Question

The variable vector stores a multilinear function with 31 variables such that

>> tic; mlf=sparse(1,2^31)
toc
tic; mlf(1)=7
toc

mlf =

   All zero sparse: 1-by-2147483648

Elapsed time is 1.075814 seconds.

mlf =

                  (1,1)                       7

Elapsed time is 15.468432 seconds.

where it contains all possible terms in the multilinear function such as constant, $x_1$,x_2x_31$ and $x_30x_31$. Yet this initilization and particularly assignment take far too long time -- ~1 second and ~15 seconds here -- in reality each mlf has only about 1-20 terms so not even close to 2147483648! Now the times are far too large apparently due to too many extra zeros.

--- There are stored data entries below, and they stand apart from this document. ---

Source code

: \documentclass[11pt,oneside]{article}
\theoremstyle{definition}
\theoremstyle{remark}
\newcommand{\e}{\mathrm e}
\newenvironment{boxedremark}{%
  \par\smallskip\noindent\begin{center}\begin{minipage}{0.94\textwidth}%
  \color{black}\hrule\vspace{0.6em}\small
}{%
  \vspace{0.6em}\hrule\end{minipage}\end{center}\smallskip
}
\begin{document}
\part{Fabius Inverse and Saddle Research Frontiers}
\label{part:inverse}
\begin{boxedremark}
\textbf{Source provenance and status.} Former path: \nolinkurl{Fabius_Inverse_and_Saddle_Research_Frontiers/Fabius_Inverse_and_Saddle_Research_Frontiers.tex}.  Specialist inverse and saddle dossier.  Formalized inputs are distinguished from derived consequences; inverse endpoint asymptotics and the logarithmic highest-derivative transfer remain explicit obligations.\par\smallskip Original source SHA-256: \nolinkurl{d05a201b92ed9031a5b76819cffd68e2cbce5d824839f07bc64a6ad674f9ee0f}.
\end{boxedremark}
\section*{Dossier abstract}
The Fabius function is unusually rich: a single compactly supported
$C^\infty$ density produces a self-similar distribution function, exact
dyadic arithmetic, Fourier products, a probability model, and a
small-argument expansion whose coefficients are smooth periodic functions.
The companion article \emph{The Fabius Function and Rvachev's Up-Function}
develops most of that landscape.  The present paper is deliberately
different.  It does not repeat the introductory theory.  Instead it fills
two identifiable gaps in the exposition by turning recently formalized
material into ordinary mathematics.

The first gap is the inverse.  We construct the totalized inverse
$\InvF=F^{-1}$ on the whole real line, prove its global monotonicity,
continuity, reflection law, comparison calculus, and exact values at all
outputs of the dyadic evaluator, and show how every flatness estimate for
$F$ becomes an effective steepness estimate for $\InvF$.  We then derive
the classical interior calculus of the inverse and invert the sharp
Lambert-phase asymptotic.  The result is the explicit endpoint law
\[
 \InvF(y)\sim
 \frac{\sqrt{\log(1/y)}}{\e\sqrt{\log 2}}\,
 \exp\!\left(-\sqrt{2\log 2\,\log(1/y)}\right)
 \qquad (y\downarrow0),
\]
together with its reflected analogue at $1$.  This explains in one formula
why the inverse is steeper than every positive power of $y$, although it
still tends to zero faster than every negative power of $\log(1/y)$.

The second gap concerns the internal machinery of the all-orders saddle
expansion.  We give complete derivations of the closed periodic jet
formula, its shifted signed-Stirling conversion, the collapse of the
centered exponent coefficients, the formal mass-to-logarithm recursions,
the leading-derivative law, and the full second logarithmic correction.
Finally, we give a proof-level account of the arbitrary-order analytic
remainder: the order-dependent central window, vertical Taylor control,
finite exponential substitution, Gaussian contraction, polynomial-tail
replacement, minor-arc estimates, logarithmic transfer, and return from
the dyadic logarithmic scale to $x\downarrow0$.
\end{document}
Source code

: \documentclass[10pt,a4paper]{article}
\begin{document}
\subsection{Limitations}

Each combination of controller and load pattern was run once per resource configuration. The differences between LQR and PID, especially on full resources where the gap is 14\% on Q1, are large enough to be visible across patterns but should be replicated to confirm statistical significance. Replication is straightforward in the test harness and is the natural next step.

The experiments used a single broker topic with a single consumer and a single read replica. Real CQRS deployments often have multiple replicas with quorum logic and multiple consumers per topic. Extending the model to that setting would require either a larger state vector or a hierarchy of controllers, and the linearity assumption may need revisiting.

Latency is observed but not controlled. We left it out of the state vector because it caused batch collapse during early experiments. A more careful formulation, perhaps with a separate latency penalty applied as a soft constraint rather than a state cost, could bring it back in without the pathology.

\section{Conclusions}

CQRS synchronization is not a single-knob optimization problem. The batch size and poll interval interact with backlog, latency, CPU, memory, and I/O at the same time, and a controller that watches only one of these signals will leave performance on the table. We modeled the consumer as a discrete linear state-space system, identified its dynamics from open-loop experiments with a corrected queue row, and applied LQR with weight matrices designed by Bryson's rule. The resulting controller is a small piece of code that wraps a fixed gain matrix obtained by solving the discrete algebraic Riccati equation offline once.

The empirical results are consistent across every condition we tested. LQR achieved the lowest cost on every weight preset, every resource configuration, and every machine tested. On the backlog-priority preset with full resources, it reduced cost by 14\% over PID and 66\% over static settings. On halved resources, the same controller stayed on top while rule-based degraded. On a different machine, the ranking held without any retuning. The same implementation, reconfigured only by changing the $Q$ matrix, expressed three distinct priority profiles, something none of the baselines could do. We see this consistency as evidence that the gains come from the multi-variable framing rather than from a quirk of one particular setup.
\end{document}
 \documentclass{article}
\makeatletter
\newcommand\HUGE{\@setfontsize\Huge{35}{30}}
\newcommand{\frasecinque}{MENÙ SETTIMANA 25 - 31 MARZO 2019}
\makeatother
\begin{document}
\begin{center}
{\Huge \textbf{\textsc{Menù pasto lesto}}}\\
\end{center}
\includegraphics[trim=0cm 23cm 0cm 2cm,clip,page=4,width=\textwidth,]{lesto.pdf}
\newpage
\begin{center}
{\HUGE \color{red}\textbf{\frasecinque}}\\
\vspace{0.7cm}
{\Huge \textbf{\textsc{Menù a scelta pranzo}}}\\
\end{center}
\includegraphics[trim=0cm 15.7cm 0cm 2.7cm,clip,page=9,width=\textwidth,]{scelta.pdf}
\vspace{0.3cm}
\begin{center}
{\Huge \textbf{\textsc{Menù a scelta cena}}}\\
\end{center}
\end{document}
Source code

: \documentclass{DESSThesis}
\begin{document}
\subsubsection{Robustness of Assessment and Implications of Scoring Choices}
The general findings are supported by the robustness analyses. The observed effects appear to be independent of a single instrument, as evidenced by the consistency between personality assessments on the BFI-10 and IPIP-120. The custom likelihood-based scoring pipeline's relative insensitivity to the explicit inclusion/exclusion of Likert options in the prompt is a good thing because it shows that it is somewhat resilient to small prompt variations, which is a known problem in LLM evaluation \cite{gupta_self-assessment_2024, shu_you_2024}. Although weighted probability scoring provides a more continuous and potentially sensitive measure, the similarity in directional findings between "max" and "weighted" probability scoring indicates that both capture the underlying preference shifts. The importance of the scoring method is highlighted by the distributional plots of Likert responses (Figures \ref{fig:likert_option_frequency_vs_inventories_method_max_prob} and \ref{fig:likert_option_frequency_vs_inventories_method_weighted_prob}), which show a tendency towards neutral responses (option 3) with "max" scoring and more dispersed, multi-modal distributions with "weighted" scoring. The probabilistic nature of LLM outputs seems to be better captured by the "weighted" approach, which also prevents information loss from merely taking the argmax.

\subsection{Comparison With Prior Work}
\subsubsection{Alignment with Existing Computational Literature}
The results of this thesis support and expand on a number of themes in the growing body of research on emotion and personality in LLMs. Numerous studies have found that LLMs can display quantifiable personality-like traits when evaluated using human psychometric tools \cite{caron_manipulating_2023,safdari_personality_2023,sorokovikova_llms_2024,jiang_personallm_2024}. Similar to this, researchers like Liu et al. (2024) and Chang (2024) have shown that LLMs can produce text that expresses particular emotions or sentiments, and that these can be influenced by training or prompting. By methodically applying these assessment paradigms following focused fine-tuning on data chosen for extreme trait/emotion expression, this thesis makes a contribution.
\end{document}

How to manage the large variable vector to store sparse information?

Was it helpful?

Solution

Shai commented here

"BTW, have you tried storing the mlf as a column vector rather than a row vector? sparse([],[],[],2^31, 1, 500);? If I'm not mistaken this should be easier to handle with Matlab's internal representation of sparse matrices."

and that did it!

>> tic;sparse([],[],[],2^31,1);toc 
Elapsed time is 0.549435 seconds.
>> tic;sparse([],[],[],1,2^31);toc 
Elapsed time is 15.102854 seconds.

Amazing!

Why is that so?

(If I'm allowed to so bluntly edit a post) Matlab's sparse matrices are stroed using three vectors: one that stores the row index of the non-zeros entries. The second stores the column index but in a compressed manner. Finally, the third vector stores the actual value of each entry.
The first and last vectors always have length as the number of non-zeros elements in the matrix. However, the compressed second one has length as the number of columns of the matrix regardless of the number of non-zero elements in the matrix.
Therefore, transposing mlf from 2^31 columns to 1 has a huge impact on the size of the second vector - and this is why the timing is so drastically affected.